▶ _Exercise brief_
Which of the lines below contain the string "that"? Pull each one out of the data.

[Dataset excerpts]
-------------------------

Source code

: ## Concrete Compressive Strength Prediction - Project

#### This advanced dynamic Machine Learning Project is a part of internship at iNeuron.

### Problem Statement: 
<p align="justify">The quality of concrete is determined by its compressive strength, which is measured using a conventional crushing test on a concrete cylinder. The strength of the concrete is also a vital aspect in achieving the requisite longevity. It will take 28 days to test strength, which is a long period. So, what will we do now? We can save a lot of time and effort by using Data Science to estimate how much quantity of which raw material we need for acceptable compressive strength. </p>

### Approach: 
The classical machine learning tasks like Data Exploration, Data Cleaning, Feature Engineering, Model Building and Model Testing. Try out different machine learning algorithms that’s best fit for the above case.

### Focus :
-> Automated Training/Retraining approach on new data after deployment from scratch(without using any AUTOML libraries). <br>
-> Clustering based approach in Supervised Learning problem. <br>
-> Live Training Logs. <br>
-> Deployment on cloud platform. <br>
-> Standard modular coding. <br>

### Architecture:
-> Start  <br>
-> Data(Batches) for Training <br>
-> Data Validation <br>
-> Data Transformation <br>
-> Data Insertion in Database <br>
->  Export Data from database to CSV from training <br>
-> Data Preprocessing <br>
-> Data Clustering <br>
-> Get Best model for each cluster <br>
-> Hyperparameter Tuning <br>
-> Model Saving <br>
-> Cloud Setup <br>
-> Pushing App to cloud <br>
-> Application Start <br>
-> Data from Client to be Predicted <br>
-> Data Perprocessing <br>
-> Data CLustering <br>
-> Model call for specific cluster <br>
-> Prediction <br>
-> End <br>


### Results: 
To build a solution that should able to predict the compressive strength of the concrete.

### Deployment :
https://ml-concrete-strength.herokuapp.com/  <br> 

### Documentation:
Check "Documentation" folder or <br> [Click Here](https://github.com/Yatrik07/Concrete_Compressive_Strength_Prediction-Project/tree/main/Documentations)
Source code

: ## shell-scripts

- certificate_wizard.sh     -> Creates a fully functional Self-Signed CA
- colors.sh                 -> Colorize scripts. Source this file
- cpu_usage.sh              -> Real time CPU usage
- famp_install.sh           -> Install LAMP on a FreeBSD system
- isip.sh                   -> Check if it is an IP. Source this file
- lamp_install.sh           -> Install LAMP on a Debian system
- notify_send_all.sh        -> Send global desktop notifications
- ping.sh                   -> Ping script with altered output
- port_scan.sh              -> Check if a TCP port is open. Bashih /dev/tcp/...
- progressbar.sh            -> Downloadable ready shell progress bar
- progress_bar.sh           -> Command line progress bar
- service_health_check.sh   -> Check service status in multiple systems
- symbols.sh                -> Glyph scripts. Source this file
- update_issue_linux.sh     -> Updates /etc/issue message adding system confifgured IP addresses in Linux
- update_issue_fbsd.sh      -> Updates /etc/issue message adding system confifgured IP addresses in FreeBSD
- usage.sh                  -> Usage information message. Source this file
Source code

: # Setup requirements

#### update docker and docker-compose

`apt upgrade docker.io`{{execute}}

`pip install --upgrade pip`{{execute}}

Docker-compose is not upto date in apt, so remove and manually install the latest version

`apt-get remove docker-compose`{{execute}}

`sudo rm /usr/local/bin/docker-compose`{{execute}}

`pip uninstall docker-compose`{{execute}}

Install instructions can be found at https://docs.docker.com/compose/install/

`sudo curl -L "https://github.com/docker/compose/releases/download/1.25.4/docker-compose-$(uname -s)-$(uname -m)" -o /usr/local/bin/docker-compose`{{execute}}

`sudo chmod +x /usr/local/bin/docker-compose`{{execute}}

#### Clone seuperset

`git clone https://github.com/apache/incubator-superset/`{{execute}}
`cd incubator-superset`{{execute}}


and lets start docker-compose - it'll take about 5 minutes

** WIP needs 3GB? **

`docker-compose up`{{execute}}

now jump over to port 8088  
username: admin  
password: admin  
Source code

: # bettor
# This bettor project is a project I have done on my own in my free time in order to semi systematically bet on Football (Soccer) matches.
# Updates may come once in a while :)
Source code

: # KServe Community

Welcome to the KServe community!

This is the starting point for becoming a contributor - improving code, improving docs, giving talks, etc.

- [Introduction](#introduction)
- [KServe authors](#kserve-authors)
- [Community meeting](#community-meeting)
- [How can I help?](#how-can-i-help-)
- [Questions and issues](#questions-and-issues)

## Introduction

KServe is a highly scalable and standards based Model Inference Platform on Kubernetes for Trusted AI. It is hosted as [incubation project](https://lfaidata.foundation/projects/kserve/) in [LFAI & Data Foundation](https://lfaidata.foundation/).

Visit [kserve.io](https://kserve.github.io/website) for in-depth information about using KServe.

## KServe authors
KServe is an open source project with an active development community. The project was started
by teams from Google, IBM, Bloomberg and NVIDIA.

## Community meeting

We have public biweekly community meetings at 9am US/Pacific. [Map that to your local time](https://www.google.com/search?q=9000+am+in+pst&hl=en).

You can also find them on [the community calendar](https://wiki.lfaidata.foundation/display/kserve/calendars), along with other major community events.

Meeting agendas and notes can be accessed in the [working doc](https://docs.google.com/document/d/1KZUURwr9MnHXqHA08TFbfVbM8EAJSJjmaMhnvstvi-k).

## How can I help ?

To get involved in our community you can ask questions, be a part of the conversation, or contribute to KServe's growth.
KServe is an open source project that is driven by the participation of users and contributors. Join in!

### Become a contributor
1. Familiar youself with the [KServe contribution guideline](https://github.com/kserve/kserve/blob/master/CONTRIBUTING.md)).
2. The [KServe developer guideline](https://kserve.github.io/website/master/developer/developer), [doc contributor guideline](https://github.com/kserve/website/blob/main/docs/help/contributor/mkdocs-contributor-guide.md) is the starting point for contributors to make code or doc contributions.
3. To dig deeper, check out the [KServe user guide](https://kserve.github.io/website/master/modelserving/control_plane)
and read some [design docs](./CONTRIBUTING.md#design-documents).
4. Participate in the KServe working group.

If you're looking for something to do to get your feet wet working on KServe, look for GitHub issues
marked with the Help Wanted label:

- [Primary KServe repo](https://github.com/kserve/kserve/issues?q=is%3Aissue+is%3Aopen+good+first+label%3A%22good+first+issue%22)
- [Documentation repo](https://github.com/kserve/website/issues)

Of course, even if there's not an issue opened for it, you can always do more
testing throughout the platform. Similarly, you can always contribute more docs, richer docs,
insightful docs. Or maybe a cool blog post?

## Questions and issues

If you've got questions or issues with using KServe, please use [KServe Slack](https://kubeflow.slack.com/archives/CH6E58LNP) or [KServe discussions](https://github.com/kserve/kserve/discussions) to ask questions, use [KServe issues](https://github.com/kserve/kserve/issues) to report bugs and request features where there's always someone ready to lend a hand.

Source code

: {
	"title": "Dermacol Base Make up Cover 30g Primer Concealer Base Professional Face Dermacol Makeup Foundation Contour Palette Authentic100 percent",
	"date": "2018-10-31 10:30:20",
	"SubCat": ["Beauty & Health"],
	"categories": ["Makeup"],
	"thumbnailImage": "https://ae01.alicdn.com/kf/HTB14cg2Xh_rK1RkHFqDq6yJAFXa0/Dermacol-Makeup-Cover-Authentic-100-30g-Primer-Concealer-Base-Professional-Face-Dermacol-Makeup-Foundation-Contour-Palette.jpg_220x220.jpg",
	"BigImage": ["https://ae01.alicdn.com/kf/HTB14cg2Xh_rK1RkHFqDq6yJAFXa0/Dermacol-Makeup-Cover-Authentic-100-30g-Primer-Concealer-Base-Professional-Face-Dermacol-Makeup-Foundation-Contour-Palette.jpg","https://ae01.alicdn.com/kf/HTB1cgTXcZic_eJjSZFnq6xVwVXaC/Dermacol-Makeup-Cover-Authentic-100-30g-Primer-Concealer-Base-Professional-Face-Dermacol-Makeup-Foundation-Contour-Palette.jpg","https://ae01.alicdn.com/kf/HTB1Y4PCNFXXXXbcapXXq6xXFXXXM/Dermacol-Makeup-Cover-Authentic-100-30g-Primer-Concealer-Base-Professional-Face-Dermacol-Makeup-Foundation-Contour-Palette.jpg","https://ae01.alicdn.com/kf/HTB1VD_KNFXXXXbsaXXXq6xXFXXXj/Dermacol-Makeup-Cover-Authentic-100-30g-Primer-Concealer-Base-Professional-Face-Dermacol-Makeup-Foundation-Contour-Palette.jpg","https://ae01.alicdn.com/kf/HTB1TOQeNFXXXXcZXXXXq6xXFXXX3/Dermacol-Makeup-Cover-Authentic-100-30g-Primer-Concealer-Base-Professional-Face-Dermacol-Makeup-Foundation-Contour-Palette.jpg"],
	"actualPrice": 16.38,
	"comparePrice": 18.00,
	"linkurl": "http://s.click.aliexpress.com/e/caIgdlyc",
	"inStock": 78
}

-------------------------

▶ _Task response_
The classical machine learning tasks like Data Exploration, Data Cleaning, Feature Engineering, Model Building and Model Testing. Try out different machine learning algorithms that’s best fit for the above case.
To build a solution that should able to predict the compressive strength of the concrete.
We have public biweekly community meetings at 9am US/Pacific. [Map that to your local time](https://www.google.com/search?q=9000+am+in+pst&hl=en).
KServe is an open source project that is driven by the participation of users and contributors. Join in!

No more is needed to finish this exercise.